Try it: Return each line exactly as written. Begin with the first line of the entries and end with the line that has "## Archetype Analysis".

The input:

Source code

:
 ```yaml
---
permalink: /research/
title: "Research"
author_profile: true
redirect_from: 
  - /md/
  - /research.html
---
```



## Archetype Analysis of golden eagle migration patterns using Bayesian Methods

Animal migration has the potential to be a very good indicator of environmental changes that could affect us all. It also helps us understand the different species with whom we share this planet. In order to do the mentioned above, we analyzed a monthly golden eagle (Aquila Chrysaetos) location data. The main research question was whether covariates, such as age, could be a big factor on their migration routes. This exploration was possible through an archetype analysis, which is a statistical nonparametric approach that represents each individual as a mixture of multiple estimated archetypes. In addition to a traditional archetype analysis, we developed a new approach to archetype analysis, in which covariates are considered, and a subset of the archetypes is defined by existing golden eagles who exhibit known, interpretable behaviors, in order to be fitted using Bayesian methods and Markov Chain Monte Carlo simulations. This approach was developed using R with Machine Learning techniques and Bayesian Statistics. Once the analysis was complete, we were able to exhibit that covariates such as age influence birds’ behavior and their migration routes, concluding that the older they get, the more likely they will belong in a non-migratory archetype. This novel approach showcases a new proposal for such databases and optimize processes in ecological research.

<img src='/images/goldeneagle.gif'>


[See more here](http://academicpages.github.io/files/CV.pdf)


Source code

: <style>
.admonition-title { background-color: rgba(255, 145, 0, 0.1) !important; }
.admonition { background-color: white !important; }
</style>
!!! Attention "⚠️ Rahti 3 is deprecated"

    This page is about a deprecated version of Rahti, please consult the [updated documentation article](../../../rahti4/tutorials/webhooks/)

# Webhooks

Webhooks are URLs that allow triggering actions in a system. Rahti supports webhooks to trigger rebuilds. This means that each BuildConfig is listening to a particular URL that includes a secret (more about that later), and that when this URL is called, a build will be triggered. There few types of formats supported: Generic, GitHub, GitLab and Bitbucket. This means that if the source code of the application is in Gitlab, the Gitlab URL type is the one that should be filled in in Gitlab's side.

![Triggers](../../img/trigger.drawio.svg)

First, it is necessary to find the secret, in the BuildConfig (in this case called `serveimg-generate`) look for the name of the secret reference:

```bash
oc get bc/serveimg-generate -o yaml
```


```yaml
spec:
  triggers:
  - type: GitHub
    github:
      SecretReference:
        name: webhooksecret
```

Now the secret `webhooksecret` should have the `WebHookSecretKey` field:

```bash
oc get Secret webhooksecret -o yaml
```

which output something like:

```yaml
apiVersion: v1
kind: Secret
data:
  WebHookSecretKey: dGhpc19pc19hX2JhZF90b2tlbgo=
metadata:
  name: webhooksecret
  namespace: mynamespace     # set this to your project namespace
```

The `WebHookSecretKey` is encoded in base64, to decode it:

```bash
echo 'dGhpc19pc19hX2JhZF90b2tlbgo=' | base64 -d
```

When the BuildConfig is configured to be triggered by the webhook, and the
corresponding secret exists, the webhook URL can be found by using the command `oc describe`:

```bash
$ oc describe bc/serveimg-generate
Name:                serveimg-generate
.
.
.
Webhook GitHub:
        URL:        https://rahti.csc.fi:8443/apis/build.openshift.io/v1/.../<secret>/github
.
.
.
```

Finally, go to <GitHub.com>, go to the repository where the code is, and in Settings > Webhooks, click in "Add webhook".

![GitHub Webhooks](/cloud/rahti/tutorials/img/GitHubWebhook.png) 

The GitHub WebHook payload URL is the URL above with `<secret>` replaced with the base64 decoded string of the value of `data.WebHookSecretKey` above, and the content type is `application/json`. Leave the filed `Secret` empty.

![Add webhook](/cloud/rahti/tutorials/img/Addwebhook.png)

Reply to the task:
Source code

:
 ```yaml
---
permalink: /research/
title: "Research"
author_profile: true
redirect_from: 
  - /md/
  - /research.html
---
```



## Archetype Analysis of golden eagle migration patterns using Bayesian Methods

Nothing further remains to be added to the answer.